I propose expanding the search capabilities of GitLab by integrating elasticsearch for indexing everything GitLab has to offer. Whether it's code, issues, milestones, merge requests, wall, wiki, what have you.
Roman Mykhailiuk commented
Are there any plans to implement at least Postgres full text search in Gitlab, to be able to search all the code, not just inside one repository?
We have a repository for production ready modules, but we are having trouble searching for the module name which corresponds to the folder name within the production repository. A basic search for filename or folder name would be a huge advantage on usability
Andrew Pennebaker commented
Adding all the dependencies to run Elastic Search (JVM, etc.) would make GitLab hard to install and maintain. It also requires a lot of extra resources (increasing the memory requirements). We afraid that there will be a split of some people running GitLab with Elastic Search and some people without, greatly complicating future development.
We think there are still a lot of possibilities for improving GitLab search with PostgreSQL. Maybe we should focus on improving that. Long term we see GitLab using PostgreSQL exclusively and we don't mind improving the search experience for people using PostgreSQL only. A good article about it is http://blog.lostpropertyhq.com/postgres-full-text-search-is-good-enough/
Of course this is not as good as using Elastic Search and there are valid comments about this in https://news.ycombinator.com/item?id=8381748 But there is a big advantage to keeping everyone working with the same GitLab.
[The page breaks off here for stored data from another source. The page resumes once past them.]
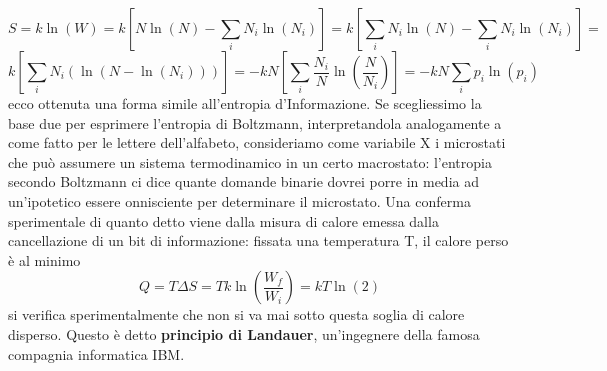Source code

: \documentclass[
10pt, %
a4paper, %
oneside, %
headinclude,footinclude, %
BCOR5mm, %
]{scrartcl}
\begin{document}
\[S = k\ln(W)=k[N\ln(N)-\sum_iN_i\ln(N_i)]=k\left[\sum_iN_i\ln(N)-\sum_iN_i\ln(N_i)\right]=\]
\[k\left[\sum_iN_i(\ln(N-\ln(N_i)))\right]=-kN\left[\sum_i\frac{N_i}{N}\ln\left(\frac{N}{N_i}\right)\right] =-kN\sum_ip_i\ln(p_i)\]
ecco ottenuta una forma simile all'entropia d'Informazione. Se scegliessimo la base due per esprimere l'entropia di Boltzmann, interpretandola analogamente a come fatto per le lettere dell'alfabeto, consideriamo come variabile X i microstati che può assumere un sistema termodinamico in un certo macrostato: l'entropia secondo Boltzmann ci dice quante domande binarie dovrei porre in media ad un'ipotetico essere onnisciente per determinare il microstato. Una conferma sperimentale di quanto detto viene dalla misura di calore emessa dalla cancellazione di un bit di informazione: fissata una temperatura T, il calore perso è al minimo 
\[Q=T\Delta S=Tk\ln(\frac{W_f}{W_i})=kT\ln(2)  \]
si verifica sperimentalmente che non si va mai sotto questa soglia di calore disperso. Questo è detto \textbf{principio di Landauer}, un'ingegnere della famosa compagnia informatica IBM.
\appendix
\end{document}
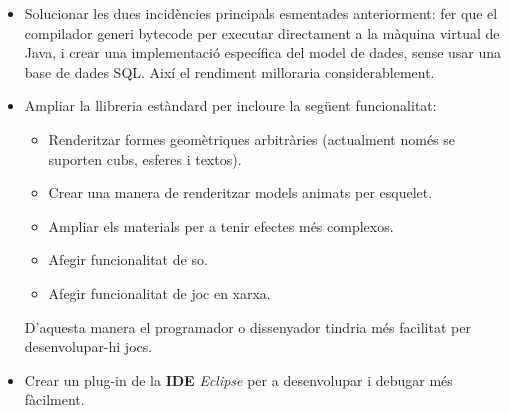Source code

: \begin{itemize}
  \item Solucionar les dues incidències principals esmentades anteriorment: fer que el compilador generi bytecode per executar directament a la màquina virtual de Java, i crear una implementació específica del model de dades, sense usar una base de dades SQL. Així el rendiment milloraria considerablement.
  \item Ampliar la llibreria estàndard per incloure la següent funcionalitat:
  \begin{itemize}
    \item Renderitzar formes geomètriques arbitràries (actualment només se suporten cubs, esferes i textos).
    \item Crear una manera de renderitzar models animats per esquelet.
    \item Ampliar els materials per a tenir efectes més complexos.
    \item Afegir funcionalitat de so.
    \item Afegir funcionalitat de joc en xarxa.
  \end{itemize}
  D'aquesta manera el programador o dissenyador tindria més facilitat per desenvolupar-hi jocs.
  \item Crear un plug-in de la {\bf IDE} {\em Eclipse} per a desenvolupar i debugar més fàcilment.
\end{itemize}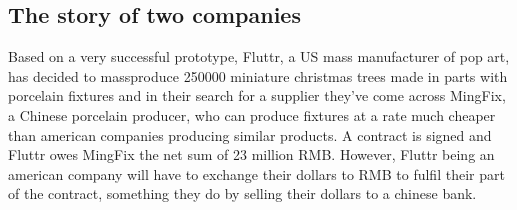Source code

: \documentclass[11pt]{article}
\begin{document}



 



\subsection{The story of two companies}


Based on a very successful prototype, Fluttr, a US mass manufacturer of pop art,  has decided to massproduce 
250000 miniature christmas trees made in parts with porcelain fixtures 
and in their search for a supplier they've come across MingFix, a Chinese porcelain producer,  who can 
produce fixtures at a rate much cheaper than american companies 
producing similar products. A contract is signed and Fluttr owes 
MingFix the net sum of 23 million RMB. However, Fluttr being an american 
company will have to exchange their dollars to RMB to fulfil their part 
of the contract, something they do by selling their dollars to a chinese 
bank.

\end{document}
Search is something that could use more development attention and we should put our effort into something that everyone can use.
Matthias Niehoff commented
Hi guys, what is the current progress on this? we are very interested in this feature and the screenshot provided by Zzet looks very cool!
Hi, Guys. Result of integration: http://puu.sh/7JZD2.png
Sam, https://github.com/zzet/elasticsearch-git#integration-with-gitlab is certainly interesting, let us know what you come up with. And obviously we greatly prefer a generic approach above a configurable one, but for now we try to be open minded about this.
Even better that appears to have some integration with gitlab!... I'm going to play with it and see what I come up with...
After a quick search there's a rubygem for elasticsearch-git. https://github.com/zzet/elasticsearch-git
I'm thinking of attempting to implement elasticsearch as an addon component to gitlab (not a requirement). I feel like PostgreSQL fulltext search is a bit heavy on the processing side to effectively serve the scope of the content I'm talking about. Additionally my org uses MySQL as the backend for this so in this scenario Postgres fulltext search wouldn't apply at all.
For people running a raspi or digital ocean if this is configurable as an optional external service to plug-in they simply run elasticsearch in a different system or not at all.
This suggestion makes sense, but what about the people running GitLab on a server with 512MB on Digital Ocean and a Raspberry Pi? Can we maybe leverage PostgreSQL fulltext search to improve the situation for everyone?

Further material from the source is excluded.